Racial Heterogeneity of IgA1 Hinge Region O-Glycoforms in Patients with IgA Nephropathy

Session Information

Category: Glomerular Diseases

  • 1202 Glomerular Diseases: Immunology and Inflammation

Authors

  • Ohyama, Yukako, Fujita Health University, Toyoake, Aichi, Japan
  • Chiurlia, Samantha, University of Bari and Schena Foundation, Valenzano, Italy
  • Cox, Sharon N., University of Bari and Schena Foundation, Valenzano, Italy
  • Kouri, Nikoletta-Maria, Aristotle University of Thessaloniki, Thessaloniki, Greece
  • Stangou, Maria J., Aristotle University of Thessaloniki, Thessaloniki, Greece
  • Yamaguchi, Hisateru, Fujita Health University, Toyoake, Aichi, Japan
  • Nakajima, Kazuki, Fujita Health University, Toyoake, Aichi, Japan
  • Inaguma, Daijo, Fujita Health University, Toyoake, Aichi, Japan
  • Hasegawa, Midori, Fujita Health University, Toyoake, Aichi, Japan
  • Yuzawa, Yukio, Fujita Health University, Toyoake, Aichi, Japan
  • Tsuboi, Naotake, Fujita Health University, Toyoake, Aichi, Japan
  • Papagianni, Aikaterini A., Aristotle University of Thessaloniki, Thessaloniki, Greece
  • Schena, Francesco Paolo, University of Bari and Schena Foundation, Valenzano, Italy
  • Takahashi, Kazuo, Fujita Health University, Toyoake, Aichi, Japan
Background

IgA1 with galactose (Gal)-deficient hinge region (HR) O-glycans (Gd-IgA1) plays a crucial role in the pathogenesis of IgA nephropathy (IgAN).
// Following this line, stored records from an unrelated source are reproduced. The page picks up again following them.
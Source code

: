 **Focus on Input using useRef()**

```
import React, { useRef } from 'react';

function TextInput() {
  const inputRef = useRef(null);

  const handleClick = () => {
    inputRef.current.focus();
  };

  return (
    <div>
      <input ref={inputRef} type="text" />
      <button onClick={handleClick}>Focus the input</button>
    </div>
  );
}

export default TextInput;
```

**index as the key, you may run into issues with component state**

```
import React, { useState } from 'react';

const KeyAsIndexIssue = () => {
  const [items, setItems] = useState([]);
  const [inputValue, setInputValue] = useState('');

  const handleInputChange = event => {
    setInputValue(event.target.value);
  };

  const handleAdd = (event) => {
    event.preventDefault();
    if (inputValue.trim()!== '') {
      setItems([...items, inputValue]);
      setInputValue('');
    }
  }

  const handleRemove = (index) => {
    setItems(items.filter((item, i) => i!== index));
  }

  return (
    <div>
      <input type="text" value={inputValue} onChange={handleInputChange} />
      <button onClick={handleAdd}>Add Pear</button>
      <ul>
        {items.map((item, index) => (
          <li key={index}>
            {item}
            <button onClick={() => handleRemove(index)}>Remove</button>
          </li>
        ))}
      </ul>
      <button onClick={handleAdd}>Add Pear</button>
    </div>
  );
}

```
The microRNAs, named let7b and miR-148b, which affect IgA1 HR O-glycosylation, showed differences in serum levels between Caucasians and Asians, suggesting a racial difference in HR O-glycosylation. To understand race-specific IgA1 HR O-glycoform heterogeneity at the molecular level, we compared Greek and Japanese profiles of IgA1 HR O-glycoforms in patients with IgAN.

Methods

IgA1 from sera of 10 Japanese healthy controls (J-HC), 36 Japanese IgAN patients (J-IgAN), 16 Greek HCs (G-HC), and 23 Greek IgAN patients (G-IgAN) were purified through affinity chromatography. After neuraminidase and trypsin digestion, samples underwent liquid chromatography-high-resolution mass spectrometry, and individual profiles of IgA1 HR O-glycoform were quantitatively analyzed. The amounts of N-acetylglucosamine (GalNAc) and Gal were shown as the median number of sugar moieties per HR.

Results

Twelve variants of the IgA1 HR O-glycopeptide were detected in both HCs and IgAN patients. The disease-specific IgA1 HR O-glycoforms were 3GalNAc3Gal in Japanese (P < 0.001) and 3GalNAc2Gal (P = 0.007) and 5GalNAc3Gal (P = 0.043) in Greek individuals. The amount of GalNAc per HR showed a common tendency to decrease in patients from both racial groups, compared with healthy subjects, and was more prominent in G-IgAN than in J-IgAN (P = 0.027). The amount of Gal per HR decreased in the following order: J-IgAN, G-HC, J-HC, and G-IgAN, and was significantly lower in G-IgAN than in J-IgAN (P = 0.001).

Conclusion

The amount of GalNAc per HR decreased in patients of both races and was prominent in G-IgAN. The difference in GalNAc levels between G-IgAN and J-IgAN showed correspondence with previously reported serum let-7b racial differences, which were associated with the regulation of the initial glycosylation of HR. Further studies regarding upstream factors and changes downstream of GalNAc glycosylation are required to understand the pathogenesis of IgAN.

Funding

  • Government Support - Non-U.S.